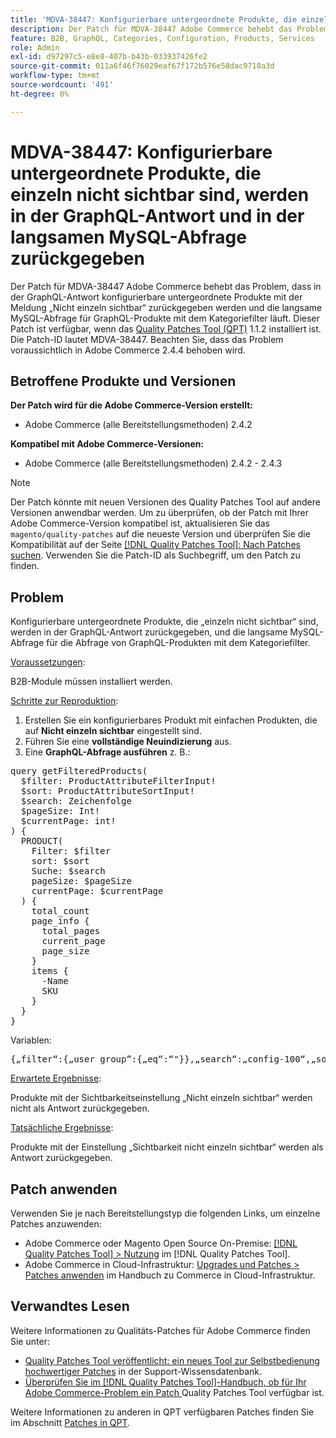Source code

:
 ```yaml
---
title: 'MDVA-38447: Konfigurierbare untergeordnete Produkte, die einzeln nicht sichtbar sind, werden in der GraphQL-Antwort und in der langsamen MySQL-Abfrage zurückgegeben'
description: Der Patch für MDVA-38447 Adobe Commerce behebt das Problem, dass in der GraphQL-Antwort konfigurierbare untergeordnete Produkte mit der Meldung „Nicht einzeln sichtbar“ zurückgegeben werden und die langsame MySQL-Abfrage für GraphQL-Produkte mit dem Kategoriefilter läuft. Dieser Patch ist verfügbar, wenn das [Quality Patches Tool (QPT)](https://experienceleague.adobe.com/en/docs/commerce-operations/tools/quality-patches-tool/quality-patches-tool-to-self-serve-quality-patches) 1.1.2 installiert ist. Die Patch-ID lautet MDVA-38447. Beachten Sie, dass das Problem voraussichtlich in Adobe Commerce 2.4.4 behoben wird.
feature: B2B, GraphQL, Categories, Configuration, Products, Services
role: Admin
exl-id: d97297c5-e8e8-407b-b43b-033937426fe2
source-git-commit: 011a6f46f76029eaf67f172b576e58dac9710a3d
workflow-type: tm+mt
source-wordcount: '491'
ht-degree: 0%

---
```


# MDVA-38447: Konfigurierbare untergeordnete Produkte, die einzeln nicht sichtbar sind, werden in der GraphQL-Antwort und in der langsamen MySQL-Abfrage zurückgegeben

Der Patch für MDVA-38447 Adobe Commerce behebt das Problem, dass in der GraphQL-Antwort konfigurierbare untergeordnete Produkte mit der Meldung „Nicht einzeln sichtbar“ zurückgegeben werden und die langsame MySQL-Abfrage für GraphQL-Produkte mit dem Kategoriefilter läuft. Dieser Patch ist verfügbar, wenn das [Quality Patches Tool (QPT)](https://experienceleague.adobe.com/en/docs/commerce-operations/tools/quality-patches-tool/quality-patches-tool-to-self-serve-quality-patches) 1.1.2 installiert ist. Die Patch-ID lautet MDVA-38447. Beachten Sie, dass das Problem voraussichtlich in Adobe Commerce 2.4.4 behoben wird.

## Betroffene Produkte und Versionen

**Der Patch wird für die Adobe Commerce-Version erstellt:**

* Adobe Commerce (alle Bereitstellungsmethoden) 2.4.2

**Kompatibel mit Adobe Commerce-Versionen:**

* Adobe Commerce (alle Bereitstellungsmethoden) 2.4.2 - 2.4.3

>[!NOTE]
>
>Der Patch könnte mit neuen Versionen des Quality Patches Tool auf andere Versionen anwendbar werden. Um zu überprüfen, ob der Patch mit Ihrer Adobe Commerce-Version kompatibel ist, aktualisieren Sie das `magento/quality-patches` auf die neueste Version und überprüfen Sie die Kompatibilität auf der Seite [[!DNL Quality Patches Tool]: Nach Patches suchen](https://experienceleague.adobe.com/en/docs/commerce-operations/tools/quality-patches-tool/quality-patches-tool-to-self-serve-quality-patches). Verwenden Sie die Patch-ID als Suchbegriff, um den Patch zu finden.

## Problem

Konfigurierbare untergeordnete Produkte, die „einzeln nicht sichtbar“ sind, werden in der GraphQL-Antwort zurückgegeben, und die langsame MySQL-Abfrage für die Abfrage von GraphQL-Produkten mit dem Kategoriefilter.

<u>Voraussetzungen</u>:

B2B-Module müssen installiert werden.

<u>Schritte zur Reproduktion</u>:

1. Erstellen Sie ein konfigurierbares Produkt mit einfachen Produkten, die auf **Nicht einzeln sichtbar** eingestellt sind.
1. Führen Sie eine **vollständige Neuindizierung** aus.
1. Eine **GraphQL-Abfrage ausführen** z. B.:

<pre>query getFilteredProducts(
  $filter: ProductAttributeFilterInput!
  $sort: ProductAttributeSortInput!
  $search: Zeichenfolge
  $pageSize: Int!
  $currentPage: int!
) &lbrace;
  PRODUCT(
    Filter: $filter
    sort: $sort
    Suche: $search
    pageSize: $pageSize
    currentPage: $currentPage
  ) &lbrace;
    total_count
    page_info &lbrace;
      total_pages
      current_page
      page_size
    &rbrace;
    items &lbrace;
      -Name
      SKU
    &rbrace;
  &rbrace;
&rbrace;</pre>

Variablen:

<pre>{„filter“:{„user_group“:{„eq“:“"}},„search“:„config-100“,„sort“:{},„pageSize“:200,„currentPage“:1}
</pre>

<u>Erwartete Ergebnisse</u>:

Produkte mit der Sichtbarkeitseinstellung „Nicht einzeln sichtbar“ werden nicht als Antwort zurückgegeben.

<u>Tatsächliche Ergebnisse</u>:

Produkte mit der Einstellung „Sichtbarkeit nicht einzeln sichtbar“ werden als Antwort zurückgegeben.

## Patch anwenden

Verwenden Sie je nach Bereitstellungstyp die folgenden Links, um einzelne Patches anzuwenden:

* Adobe Commerce oder Magento Open Source On-Premise: [[!DNL Quality Patches Tool] > Nutzung](/help/tools/quality-patches-tool/usage.md) im [!DNL Quality Patches Tool].
* Adobe Commerce in Cloud-Infrastruktur: [Upgrades und Patches > Patches anwenden](https://experienceleague.adobe.com/docs/commerce-cloud-service/user-guide/develop/upgrade/apply-patches.html) im Handbuch zu Commerce in Cloud-Infrastruktur.

## Verwandtes Lesen

Weitere Informationen zu Qualitäts-Patches für Adobe Commerce finden Sie unter:

* [Quality Patches Tool veröffentlicht: ein neues Tool zur Selbstbedienung hochwertiger Patches](https://experienceleague.adobe.com/en/docs/commerce-operations/tools/quality-patches-tool/quality-patches-tool-to-self-serve-quality-patches) in der Support-Wissensdatenbank.
* [Überprüfen Sie im [!DNL Quality Patches Tool]-Handbuch, ob für Ihr Adobe Commerce-Problem ein Patch ](/help/tools/quality-patches-tool/patches-available-in-qpt/check-patch-for-magento-issue-with-magento-quality-patches.md) Quality Patches Tool verfügbar ist.

Weitere Informationen zu anderen in QPT verfügbaren Patches finden Sie im Abschnitt [Patches in QPT](https://experienceleague.adobe.com/tools/commerce-quality-patches/index.html).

-=-=-=-=-

● WHAT TO DO
Within the records, in how many lines does the string "anwenden" occur? Give the number and no other text.

● SOLUTION FOR THIS PROBLEM
2